Quantification Of Soil Characteristics Using Vis-NIR and Mir Spectroscopy On a Field Scale.
Wednesday, November 6, 2013: 1:45 PM
Tampa Convention Center, Room 20, First Floor
Yi Peng1, Maria Knadel1, Rene Gislum2, Kirsten Schelde1, Anton Thomsen1 and Mogens H. Greve3, (1)Agroecology, Faculty of Science and Technology, Aarhus University, Tjele, Denmark (2)Faculty of Science and Technology, Aarhus University, Slagels, Denmark (3)Department of Agroecology, Aarhus University, Tjele, Denmark
A total of 50 soil samples were collected from a Danish field varying in texture from sandy to loamy soil. Near-infrared reflectance (NIR) spectroscopy and mid-infrared reflectance (MIR) spectroscopy combined with chemometrics methods, were used to predict the soil texture (clay, sand and silt) and soil organic carbon (SOC). The objective of this study was :to combine NIR and MIR to predict soil properties in the sampled field. The secondary objective was (i) to use principle component analysis (PCA) and iterations of calculation to find the optimal number of replicates for MIR measurement; (ii) to use partial least square regression (PLSR) in combination with jack-knifing on NIR and MIR spectral data in order to predict soil properties and to find relevant spectral information.
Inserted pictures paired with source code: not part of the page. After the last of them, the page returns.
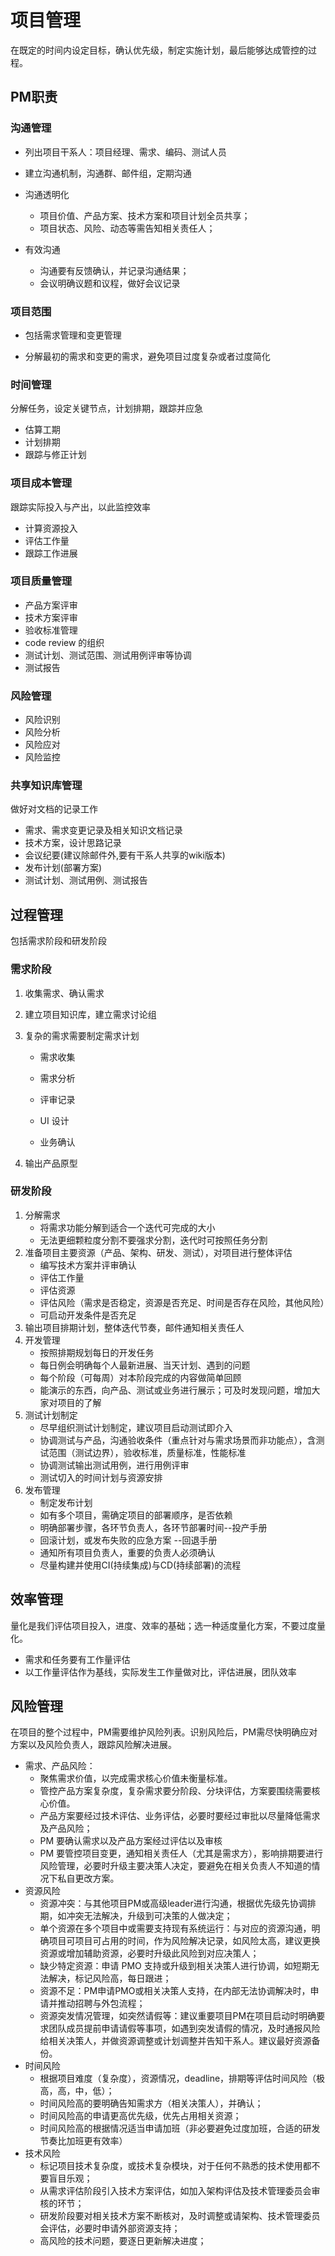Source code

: # 项目管理

在既定的时间内设定目标，确认优先级，制定实施计划，最后能够达成管控的过程。

## PM职责

### 沟通管理

+ 列出项目干系人：项目经理、需求、编码、测试人员

+ 建立沟通机制，沟通群、邮件组，定期沟通

+ 沟通透明化

  + 项目价值、产品方案、技术方案和项目计划全员共享；

  - 项目状态、风险、动态等需告知相关责任人；

+ 有效沟通
  + 沟通要有反馈确认，并记录沟通结果；
  + 会议明确议题和议程，做好会议记录

### 项目范围

+ 包括需求管理和变更管理

+ 分解最初的需求和变更的需求，避免项目过度复杂或者过度简化

### 时间管理

分解任务，设定关键节点，计划排期，跟踪并应急

+ 估算工期
+ 计划排期
+ 跟踪与修正计划

### 项目成本管理

跟踪实际投入与产出，以此监控效率

+ 计算资源投入
+ 评估工作量
+ 跟踪工作进展

### 项目质量管理

+ 产品方案评审
+ 技术方案评审
+ 验收标准管理
+ code review 的组织
+ 测试计划、测试范围、测试用例评审等协调
+ 测试报告

### 风险管理

- 风险识别
- 风险分析
- 风险应对
- 风险监控

### 共享知识库管理

做好对文档的记录工作

- 需求、需求变更记录及相关知识文档记录
- 技术方案，设计思路记录
- 会议纪要(建议除邮件外,要有干系人共享的wiki版本)
- 发布计划(部署方案)
- 测试计划、测试用例、测试报告

## 过程管理

包括需求阶段和研发阶段

### 需求阶段

1. 收集需求、确认需求

2. 建立项目知识库，建立需求讨论组

3. 复杂的需求需要制定需求计划

   + 需求收集

   + 需求分析
   + 评审记录
   + UI 设计
   + 业务确认

4. 输出产品原型

### 研发阶段

1. 分解需求
   + 将需求功能分解到适合一个迭代可完成的大小
   + 无法更细颗粒度分割不要强求分割，迭代时可按照任务分割
2. 准备项目主要资源（产品、架构、研发、测试），对项目进行整体评估
   + 编写技术方案并评审确认
   + 评估工作量
   + 评估资源
   + 评估风险（需求是否稳定，资源是否充足、时间是否存在风险，其他风险）
   + 可启动开发条件是否充足
3. 输出项目排期计划，整体迭代节奏，邮件通知相关责任人
4. 开发管理
   + 按照排期规划每日的开发任务
   +  每日例会明确每个人最新进展、当天计划、遇到的问题
   + 每个阶段（可每周）对本阶段完成的内容做简单回顾
   + 能演示的东西，向产品、测试或业务进行展示；可及时发现问题，增加大家对项目的了解
5. 测试计划制定
   + 尽早组织测试计划制定，建议项目启动测试即介入
   + 协调测试与产品，沟通验收条件（重点针对与需求场景而非功能点），含测试范围（测试边界），验收标准，质量标准，性能标准
   + 协调测试输出测试用例，进行用例评审
   + 测试切入的时间计划与资源安排
6. 发布管理
   + 制定发布计划
   + 如有多个项目，需确定项目的部署顺序，是否依赖
   + 明确部署步骤，各环节负责人，各环节部署时间--投产手册
   + 回滚计划，或发布失败的应急方案 --回退手册
   + 通知所有项目负责人，重要的负责人必须确认
   + 尽量构建并使用CI(持续集成)与CD(持续部署)的流程

## 效率管理

量化是我们评估项目投入，进度、效率的基础；选一种适度量化方案，不要过度量化。

+ 需求和任务要有工作量评估
+ 以工作量评估作为基线，实际发生工作量做对比，评估进展，团队效率

## 风险管理

在项目的整个过程中，PM需要维护风险列表。识别风险后，PM需尽快明确应对方案以及风险负责人，跟踪风险解决进展。

+ 需求、产品风险：
  + 聚焦需求价值，以完成需求核心价值未衡量标准。
  + 管控产品方案复杂度，复杂需求要分阶段、分块评估，方案要围绕需要核心价值。
  + 产品方案要经过技术评估、业务评估，必要时要经过审批以尽量降低需求及产品风险；
  + PM 要确认需求以及产品方案经过评估以及审核
  + PM 要管控项目变更，通知相关责任人（尤其是需求方），影响排期要进行风险管理，必要时升级主要决策人决定，要避免在相关负责人不知道的情况下私自更改方案。
+ 资源风险
  + 资源冲突：与其他项目PM或高级leader进行沟通，根据优先级先协调排期，如冲突无法解决，升级到可决策的人做决定；
  + 单个资源在多个项目中或需要支持现有系统运行：与对应的资源沟通，明确项目可项目可占用的时间，作为风险解决记录，如风险太高，建议更换资源或增加辅助资源，必要时升级此风险到对应决策人；
  + 缺少特定资源：申请 PMO 支持或升级到相关决策人进行协调，如短期无法解决，标记风险高，每日跟进；
  + 资源不足：PM申请PMO或相关决策人支持，在内部无法协调解决时，申请并推动招聘与外包流程；
  + 资源突发情况管理，如突然请假等：建议重要项目PM在项目启动时明确要求团队成员提前申请请假等事项，如遇到突发请假的情况，及时通报风险给相关决策人，并做资源调整或计划调整并告知干系人。建议最好资源备份。
+ 时间风险
  + 根据项目难度（复杂度），资源情况，deadline，排期等评估时间风险（极高，高，中，低）；
  + 时间风险高的要明确告知需求方（相关决策人），并确认；
  + 时间风险高的申请更高优先级，优先占用相关资源；
  + 时间风险高的根据情况适当申请加班（非必要避免过度加班，合适的研发节奏比加班更有效率）
+ 技术风险
  + 标记项目技术复杂度，或技术复杂模块，对于任何不熟悉的技术使用都不要盲目乐观；
  + 从需求评估阶段引入技术方案评估，如加入架构评估及技术管理委员会审核的环节；
  + 研发阶段要对相关技术方案不断核对，及时调整或请架构、技术管理委员会评估，必要时申请外部资源支持；
  + 高风险的技术问题，要逐日更新解决进度；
The present study showed that using repeated MIR measurements it was possible to reduce the root mean square error of cross validation (RMSECV) by 20-25%. The optimal number of MIR measurement replicates for SOC was 2, while 4 replicate measurements were necessary for soil texture; The lowest predictive errors on a validation set were RMSECVsoc=0.35, RMSECVclay=0.92, RMSECVsilt=0.81, RMSECVsand=1.8 using PLSR in combination with jack-knifing. The conclusion is that all models have a good and to a large extent comparable errors. PLSR with jack-knifing simplified and enhanced the interpretation of the developed models due to a reduction in the number of variables used in the developed models.